[Stored records]

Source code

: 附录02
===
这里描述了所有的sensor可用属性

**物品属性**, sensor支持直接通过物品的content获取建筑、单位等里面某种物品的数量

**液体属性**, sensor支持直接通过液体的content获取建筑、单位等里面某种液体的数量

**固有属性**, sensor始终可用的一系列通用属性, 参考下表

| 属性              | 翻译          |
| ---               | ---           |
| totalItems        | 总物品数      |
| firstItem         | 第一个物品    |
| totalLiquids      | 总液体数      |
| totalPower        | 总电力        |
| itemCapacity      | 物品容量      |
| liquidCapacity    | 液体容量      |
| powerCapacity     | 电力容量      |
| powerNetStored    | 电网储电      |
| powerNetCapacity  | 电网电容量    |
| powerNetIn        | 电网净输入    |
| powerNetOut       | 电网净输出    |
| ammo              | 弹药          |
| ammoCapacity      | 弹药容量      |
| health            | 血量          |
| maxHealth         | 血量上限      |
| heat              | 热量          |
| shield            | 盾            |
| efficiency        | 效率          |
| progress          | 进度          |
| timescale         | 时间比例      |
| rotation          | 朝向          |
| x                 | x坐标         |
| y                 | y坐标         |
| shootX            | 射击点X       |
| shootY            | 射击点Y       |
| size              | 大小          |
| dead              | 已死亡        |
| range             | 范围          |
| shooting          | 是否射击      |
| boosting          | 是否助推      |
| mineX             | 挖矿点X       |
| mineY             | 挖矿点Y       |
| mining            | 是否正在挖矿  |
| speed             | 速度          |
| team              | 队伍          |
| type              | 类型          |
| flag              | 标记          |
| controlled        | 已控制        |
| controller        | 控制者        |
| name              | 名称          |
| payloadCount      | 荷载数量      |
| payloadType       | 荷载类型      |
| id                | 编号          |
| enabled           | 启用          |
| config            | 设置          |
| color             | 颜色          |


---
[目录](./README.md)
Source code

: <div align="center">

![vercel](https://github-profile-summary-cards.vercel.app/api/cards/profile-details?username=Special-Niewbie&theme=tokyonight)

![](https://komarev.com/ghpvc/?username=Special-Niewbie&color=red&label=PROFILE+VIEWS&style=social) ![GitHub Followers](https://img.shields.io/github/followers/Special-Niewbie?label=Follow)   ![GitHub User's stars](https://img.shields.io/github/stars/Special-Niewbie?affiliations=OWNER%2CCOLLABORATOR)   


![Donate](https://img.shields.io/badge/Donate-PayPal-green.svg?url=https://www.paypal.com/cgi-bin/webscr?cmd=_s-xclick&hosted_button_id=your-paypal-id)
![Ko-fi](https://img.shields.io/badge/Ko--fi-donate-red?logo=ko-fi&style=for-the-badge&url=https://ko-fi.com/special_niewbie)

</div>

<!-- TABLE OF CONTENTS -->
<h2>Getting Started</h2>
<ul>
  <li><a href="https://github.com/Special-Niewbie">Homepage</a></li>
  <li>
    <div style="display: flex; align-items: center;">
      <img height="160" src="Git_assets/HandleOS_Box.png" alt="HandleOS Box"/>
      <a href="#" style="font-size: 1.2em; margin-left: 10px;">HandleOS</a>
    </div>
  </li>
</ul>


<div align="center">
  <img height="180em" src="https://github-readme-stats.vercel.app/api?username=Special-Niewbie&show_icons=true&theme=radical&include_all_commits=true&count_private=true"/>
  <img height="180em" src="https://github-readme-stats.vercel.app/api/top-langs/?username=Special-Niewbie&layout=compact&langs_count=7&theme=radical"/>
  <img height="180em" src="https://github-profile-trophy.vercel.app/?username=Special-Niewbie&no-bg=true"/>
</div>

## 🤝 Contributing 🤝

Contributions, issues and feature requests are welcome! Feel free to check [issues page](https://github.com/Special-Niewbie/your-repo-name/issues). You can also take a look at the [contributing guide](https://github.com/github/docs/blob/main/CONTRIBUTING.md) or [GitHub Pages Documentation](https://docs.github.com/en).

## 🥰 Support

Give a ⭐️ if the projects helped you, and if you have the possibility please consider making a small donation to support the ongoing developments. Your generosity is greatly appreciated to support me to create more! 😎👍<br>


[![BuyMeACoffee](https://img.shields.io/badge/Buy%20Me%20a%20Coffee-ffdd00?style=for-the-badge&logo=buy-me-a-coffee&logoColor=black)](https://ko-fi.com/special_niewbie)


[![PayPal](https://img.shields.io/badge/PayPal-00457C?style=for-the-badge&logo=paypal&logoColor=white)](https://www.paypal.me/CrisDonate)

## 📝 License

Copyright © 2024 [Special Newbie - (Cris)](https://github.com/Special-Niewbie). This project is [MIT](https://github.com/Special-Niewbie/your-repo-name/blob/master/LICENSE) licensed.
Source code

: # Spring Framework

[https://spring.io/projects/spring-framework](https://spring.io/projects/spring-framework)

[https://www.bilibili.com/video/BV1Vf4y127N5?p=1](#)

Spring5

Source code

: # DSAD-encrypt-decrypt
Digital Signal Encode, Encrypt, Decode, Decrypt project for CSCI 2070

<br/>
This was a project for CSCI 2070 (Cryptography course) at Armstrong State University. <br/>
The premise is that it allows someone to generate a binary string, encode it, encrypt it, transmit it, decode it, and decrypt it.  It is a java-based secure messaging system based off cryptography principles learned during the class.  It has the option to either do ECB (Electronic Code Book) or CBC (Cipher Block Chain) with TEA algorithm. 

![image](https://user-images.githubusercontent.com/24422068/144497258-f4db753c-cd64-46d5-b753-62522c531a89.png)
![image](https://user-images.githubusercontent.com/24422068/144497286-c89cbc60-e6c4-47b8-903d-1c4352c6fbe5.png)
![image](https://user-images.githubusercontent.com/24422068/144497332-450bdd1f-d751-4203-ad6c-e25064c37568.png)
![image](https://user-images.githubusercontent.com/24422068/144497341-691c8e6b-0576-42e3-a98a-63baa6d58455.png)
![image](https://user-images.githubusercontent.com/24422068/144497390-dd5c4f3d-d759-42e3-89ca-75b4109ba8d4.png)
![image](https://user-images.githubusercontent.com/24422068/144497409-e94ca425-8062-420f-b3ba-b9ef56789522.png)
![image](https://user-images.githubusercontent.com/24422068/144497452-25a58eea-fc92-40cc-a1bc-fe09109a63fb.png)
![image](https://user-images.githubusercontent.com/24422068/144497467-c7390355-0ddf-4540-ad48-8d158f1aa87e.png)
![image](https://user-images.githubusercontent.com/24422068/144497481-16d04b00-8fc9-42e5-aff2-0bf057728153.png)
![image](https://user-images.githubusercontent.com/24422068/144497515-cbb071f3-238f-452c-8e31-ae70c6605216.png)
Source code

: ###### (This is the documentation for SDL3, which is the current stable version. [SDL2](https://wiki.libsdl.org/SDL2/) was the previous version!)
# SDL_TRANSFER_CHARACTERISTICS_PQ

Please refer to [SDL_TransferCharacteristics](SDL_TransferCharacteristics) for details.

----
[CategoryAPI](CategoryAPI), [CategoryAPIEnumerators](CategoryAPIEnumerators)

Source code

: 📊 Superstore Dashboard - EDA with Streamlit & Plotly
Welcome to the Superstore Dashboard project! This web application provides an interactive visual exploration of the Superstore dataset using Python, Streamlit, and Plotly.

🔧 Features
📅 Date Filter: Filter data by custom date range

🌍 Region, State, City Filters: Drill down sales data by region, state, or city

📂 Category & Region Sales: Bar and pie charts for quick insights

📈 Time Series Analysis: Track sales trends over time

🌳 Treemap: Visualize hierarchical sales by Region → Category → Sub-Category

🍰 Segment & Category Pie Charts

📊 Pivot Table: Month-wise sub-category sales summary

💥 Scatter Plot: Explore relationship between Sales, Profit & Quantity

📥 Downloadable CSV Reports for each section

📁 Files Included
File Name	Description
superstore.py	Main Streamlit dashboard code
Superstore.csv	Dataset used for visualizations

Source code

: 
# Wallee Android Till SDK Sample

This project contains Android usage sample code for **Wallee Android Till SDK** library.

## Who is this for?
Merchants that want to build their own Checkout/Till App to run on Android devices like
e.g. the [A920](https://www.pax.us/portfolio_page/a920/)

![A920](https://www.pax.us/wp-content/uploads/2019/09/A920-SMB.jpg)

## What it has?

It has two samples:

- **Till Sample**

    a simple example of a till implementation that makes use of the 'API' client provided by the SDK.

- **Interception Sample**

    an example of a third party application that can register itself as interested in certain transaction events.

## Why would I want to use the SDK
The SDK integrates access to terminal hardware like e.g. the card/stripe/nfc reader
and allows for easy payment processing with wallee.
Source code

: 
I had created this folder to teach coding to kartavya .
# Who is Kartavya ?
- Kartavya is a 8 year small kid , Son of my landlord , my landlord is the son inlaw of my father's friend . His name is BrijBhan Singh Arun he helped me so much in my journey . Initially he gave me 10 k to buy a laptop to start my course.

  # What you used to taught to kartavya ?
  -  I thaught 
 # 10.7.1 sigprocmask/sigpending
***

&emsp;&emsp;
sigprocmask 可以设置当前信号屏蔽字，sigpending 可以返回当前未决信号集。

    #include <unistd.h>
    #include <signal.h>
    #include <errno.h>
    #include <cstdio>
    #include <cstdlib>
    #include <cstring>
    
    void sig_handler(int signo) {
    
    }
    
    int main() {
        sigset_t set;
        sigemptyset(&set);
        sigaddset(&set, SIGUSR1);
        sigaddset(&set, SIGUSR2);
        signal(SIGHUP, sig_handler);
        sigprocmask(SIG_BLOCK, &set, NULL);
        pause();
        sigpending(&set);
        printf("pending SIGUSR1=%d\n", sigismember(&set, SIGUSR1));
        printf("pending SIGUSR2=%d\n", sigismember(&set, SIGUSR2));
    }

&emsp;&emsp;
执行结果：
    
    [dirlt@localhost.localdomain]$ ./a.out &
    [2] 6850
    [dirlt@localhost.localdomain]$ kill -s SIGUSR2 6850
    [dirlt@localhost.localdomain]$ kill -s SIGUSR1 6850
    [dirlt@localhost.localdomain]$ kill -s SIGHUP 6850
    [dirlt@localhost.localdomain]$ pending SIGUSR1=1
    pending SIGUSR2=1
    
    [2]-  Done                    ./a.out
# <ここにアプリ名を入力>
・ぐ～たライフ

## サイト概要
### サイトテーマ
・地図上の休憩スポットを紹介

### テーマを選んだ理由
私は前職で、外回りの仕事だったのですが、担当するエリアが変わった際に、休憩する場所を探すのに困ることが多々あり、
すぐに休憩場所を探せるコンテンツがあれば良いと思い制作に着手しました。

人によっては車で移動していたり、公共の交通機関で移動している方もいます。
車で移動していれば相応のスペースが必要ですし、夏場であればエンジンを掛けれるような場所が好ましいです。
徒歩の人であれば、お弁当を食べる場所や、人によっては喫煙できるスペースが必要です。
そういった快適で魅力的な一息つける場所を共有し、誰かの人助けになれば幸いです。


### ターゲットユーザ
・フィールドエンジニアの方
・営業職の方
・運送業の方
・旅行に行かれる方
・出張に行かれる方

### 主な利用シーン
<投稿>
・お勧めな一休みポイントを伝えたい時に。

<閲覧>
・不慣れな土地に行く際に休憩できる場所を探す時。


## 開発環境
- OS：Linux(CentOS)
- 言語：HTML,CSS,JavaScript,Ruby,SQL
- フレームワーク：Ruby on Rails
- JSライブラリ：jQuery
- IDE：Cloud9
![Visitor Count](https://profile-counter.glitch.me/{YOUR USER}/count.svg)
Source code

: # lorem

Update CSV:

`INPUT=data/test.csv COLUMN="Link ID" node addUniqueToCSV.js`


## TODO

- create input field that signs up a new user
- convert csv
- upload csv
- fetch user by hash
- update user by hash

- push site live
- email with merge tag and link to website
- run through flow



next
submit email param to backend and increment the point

* Work instructions *
The lines above from the one with "#include <signal.h>" through the one with "sigemptyset(&set);" are to be duplicated exactly, ends included, with nothing added.

* Your response *
    #include <signal.h>
    #include <errno.h>
    #include <cstdio>
    #include <cstdlib>
    #include <cstring>
    
    void sig_handler(int signo) {
    
    }
    
    int main() {
        sigset_t set;
        sigemptyset(&set);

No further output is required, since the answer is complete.